## TASK OBJECTIVE
Return the following from the records below: each line, word for word, starting with the line that contains "4. It's possible" and going on through the line that contains "5. In case 3.c, a", with nothing outside that range.

──────── SUPPLIED MATERIAL

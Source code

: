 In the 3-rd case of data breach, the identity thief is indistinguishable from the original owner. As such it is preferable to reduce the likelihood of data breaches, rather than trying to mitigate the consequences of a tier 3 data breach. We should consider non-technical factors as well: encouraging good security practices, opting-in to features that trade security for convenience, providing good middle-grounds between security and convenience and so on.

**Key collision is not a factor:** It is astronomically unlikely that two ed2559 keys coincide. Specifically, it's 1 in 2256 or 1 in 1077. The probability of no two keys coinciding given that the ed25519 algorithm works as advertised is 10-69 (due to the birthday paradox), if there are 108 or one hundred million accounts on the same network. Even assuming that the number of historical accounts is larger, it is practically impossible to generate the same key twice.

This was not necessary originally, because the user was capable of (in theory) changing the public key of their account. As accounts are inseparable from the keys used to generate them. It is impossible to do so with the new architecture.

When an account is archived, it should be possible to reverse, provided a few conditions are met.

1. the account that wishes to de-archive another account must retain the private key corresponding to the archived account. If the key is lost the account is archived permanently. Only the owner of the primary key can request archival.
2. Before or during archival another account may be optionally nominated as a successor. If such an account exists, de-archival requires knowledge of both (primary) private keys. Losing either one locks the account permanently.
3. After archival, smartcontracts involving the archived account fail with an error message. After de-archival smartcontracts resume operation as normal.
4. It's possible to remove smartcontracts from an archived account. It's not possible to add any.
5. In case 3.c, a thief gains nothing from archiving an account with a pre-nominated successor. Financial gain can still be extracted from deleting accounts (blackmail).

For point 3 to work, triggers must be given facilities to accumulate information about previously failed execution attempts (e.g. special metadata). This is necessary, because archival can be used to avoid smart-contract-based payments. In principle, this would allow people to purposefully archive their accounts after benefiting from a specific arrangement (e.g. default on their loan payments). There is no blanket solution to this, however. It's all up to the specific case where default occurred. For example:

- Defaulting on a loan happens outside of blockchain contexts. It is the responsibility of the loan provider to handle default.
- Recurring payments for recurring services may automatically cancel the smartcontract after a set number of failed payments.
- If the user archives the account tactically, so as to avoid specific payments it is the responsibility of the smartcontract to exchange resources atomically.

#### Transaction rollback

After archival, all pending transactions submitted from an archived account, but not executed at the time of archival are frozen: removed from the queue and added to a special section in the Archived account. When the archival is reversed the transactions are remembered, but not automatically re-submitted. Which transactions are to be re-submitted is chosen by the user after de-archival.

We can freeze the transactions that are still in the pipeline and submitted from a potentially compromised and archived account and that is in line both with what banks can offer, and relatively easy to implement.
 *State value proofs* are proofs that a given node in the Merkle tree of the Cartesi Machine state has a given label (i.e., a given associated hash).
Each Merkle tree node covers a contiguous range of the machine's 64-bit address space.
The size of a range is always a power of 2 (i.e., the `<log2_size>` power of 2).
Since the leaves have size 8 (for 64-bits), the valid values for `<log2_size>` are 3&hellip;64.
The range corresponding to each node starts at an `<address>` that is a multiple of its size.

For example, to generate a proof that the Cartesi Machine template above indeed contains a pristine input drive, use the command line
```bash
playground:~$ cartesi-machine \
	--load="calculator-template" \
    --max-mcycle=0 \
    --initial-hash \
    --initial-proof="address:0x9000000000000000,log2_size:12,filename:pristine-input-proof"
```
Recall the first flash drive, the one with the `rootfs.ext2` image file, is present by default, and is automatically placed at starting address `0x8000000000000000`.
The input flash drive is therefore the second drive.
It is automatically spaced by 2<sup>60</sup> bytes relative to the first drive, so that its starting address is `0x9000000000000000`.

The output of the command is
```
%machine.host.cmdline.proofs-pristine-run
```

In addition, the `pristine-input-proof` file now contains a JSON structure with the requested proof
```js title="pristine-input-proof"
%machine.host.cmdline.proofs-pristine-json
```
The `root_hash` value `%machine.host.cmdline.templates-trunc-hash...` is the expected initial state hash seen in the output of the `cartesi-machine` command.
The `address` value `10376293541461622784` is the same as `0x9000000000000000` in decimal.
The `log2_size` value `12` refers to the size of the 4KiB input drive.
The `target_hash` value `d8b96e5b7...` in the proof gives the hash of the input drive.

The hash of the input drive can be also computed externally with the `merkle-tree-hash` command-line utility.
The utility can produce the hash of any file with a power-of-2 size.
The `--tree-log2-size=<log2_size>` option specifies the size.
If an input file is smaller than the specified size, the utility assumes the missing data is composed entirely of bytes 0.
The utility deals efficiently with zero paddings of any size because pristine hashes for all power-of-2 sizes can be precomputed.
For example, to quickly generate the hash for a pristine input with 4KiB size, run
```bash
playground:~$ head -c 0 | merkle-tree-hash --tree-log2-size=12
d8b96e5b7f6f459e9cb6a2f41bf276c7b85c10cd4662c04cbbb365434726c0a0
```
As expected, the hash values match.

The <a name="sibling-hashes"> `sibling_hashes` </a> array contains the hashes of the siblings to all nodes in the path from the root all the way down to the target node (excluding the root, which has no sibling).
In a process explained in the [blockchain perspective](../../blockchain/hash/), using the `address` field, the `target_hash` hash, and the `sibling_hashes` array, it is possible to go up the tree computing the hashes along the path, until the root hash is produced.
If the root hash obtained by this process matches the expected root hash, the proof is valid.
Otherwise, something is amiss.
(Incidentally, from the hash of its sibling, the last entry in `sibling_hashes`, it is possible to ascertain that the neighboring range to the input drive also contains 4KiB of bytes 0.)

────────────────

## RESULT FOR THIS EXERCISE
4. It's possible to remove smartcontracts from an archived account. It's not possible to add any.
5. In case 3.c, a thief gains nothing from archiving an account with a pre-nominated successor. Financial gain can still be extracted from deleting accounts (blackmail).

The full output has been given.